▸ **ASSIGNED TASK**
Transcribe the data below verbatim from the line with "equation, starting from" to the line with "at time $t=0$.". Include both of those lines.

Saved entries:
==========

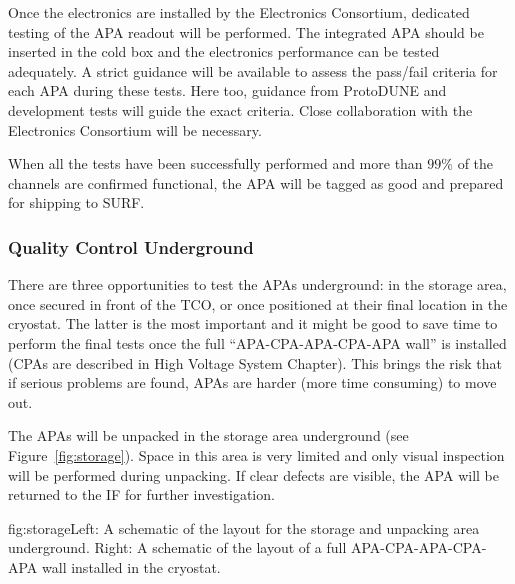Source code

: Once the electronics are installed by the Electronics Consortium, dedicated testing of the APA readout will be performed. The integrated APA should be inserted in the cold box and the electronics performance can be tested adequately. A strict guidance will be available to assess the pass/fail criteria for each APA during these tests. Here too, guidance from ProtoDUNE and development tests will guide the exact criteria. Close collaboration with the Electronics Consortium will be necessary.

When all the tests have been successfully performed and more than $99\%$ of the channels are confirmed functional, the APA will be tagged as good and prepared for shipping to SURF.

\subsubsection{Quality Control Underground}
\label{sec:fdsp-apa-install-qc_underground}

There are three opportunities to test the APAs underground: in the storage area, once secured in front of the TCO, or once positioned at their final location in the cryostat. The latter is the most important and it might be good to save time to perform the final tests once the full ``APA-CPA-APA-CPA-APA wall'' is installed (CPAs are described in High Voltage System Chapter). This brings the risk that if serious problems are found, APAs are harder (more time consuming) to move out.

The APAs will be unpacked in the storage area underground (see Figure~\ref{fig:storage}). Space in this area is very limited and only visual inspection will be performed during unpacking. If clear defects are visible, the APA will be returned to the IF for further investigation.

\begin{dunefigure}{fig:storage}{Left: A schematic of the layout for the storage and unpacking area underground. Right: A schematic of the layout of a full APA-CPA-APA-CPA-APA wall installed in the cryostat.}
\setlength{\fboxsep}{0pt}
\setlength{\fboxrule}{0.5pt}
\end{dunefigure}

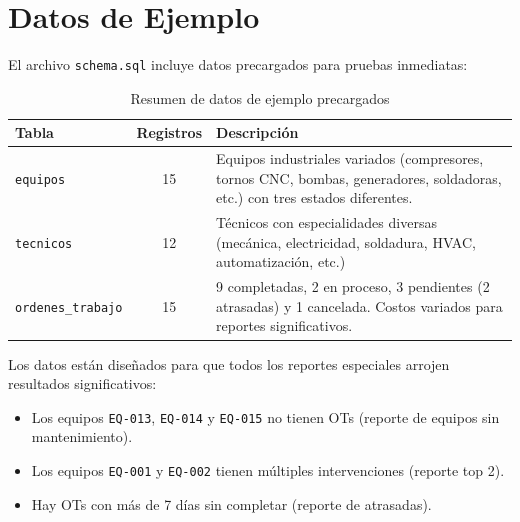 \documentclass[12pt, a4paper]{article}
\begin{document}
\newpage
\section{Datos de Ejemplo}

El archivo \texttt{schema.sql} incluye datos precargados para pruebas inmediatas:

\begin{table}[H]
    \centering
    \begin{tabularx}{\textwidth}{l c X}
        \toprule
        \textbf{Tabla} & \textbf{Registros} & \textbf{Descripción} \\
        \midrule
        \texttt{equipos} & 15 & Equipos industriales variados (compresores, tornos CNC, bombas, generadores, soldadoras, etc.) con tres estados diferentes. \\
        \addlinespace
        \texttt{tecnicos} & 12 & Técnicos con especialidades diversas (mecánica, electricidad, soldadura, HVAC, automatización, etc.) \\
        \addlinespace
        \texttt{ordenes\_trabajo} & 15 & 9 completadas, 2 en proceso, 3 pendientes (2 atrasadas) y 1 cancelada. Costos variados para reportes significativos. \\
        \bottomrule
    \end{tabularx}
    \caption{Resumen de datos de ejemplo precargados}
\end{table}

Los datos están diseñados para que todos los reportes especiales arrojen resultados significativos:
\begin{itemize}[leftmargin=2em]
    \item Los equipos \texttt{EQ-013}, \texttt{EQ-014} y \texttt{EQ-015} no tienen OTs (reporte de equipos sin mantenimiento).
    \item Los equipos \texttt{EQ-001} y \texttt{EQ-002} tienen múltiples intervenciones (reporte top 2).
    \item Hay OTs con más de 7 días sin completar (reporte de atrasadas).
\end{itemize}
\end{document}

==========

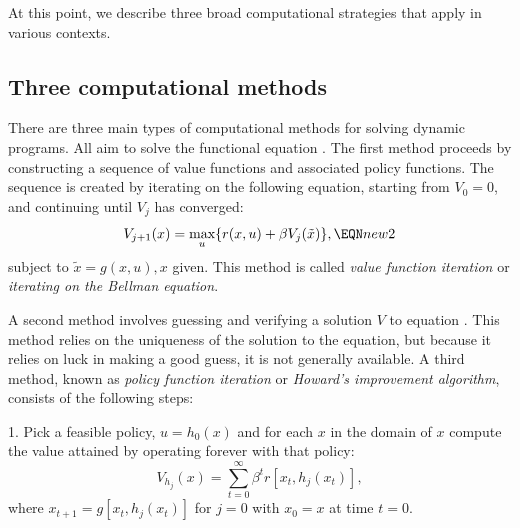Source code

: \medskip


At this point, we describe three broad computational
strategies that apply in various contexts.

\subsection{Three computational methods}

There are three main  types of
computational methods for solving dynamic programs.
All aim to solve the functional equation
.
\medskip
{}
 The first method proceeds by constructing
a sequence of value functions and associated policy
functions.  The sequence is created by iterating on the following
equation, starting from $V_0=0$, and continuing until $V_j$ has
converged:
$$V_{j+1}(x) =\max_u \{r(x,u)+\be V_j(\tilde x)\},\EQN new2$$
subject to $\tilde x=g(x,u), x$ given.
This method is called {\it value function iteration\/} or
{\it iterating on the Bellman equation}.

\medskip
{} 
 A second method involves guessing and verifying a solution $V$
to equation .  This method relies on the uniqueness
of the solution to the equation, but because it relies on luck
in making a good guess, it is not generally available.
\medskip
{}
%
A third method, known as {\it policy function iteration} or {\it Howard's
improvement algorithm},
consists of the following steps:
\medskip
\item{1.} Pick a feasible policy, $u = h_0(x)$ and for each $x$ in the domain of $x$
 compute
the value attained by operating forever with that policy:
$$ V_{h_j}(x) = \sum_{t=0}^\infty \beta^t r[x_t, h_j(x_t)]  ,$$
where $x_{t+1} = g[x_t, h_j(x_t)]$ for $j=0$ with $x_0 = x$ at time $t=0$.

==========

▸ **TASK RESPONSE**
equation, starting from $V_0=0$, and continuing until $V_j$ has
converged:
$$V_{j+1}(x) =\max_u \{r(x,u)+\be V_j(\tilde x)\},\EQN new2$$
subject to $\tilde x=g(x,u), x$ given.
This method is called {\it value function iteration\/} or
{\it iterating on the Bellman equation}.

\medskip
{} 
 A second method involves guessing and verifying a solution $V$
to equation .  This method relies on the uniqueness
of the solution to the equation, but because it relies on luck
in making a good guess, it is not generally available.
\medskip
{}
%
A third method, known as {\it policy function iteration} or {\it Howard's
improvement algorithm},
consists of the following steps:
\medskip
\item{1.} Pick a feasible policy, $u = h_0(x)$ and for each $x$ in the domain of $x$
 compute
the value attained by operating forever with that policy:
$$ V_{h_j}(x) = \sum_{t=0}^\infty \beta^t r[x_t, h_j(x_t)]  ,$$
where $x_{t+1} = g[x_t, h_j(x_t)]$ for $j=0$ with $x_0 = x$ at time $t=0$.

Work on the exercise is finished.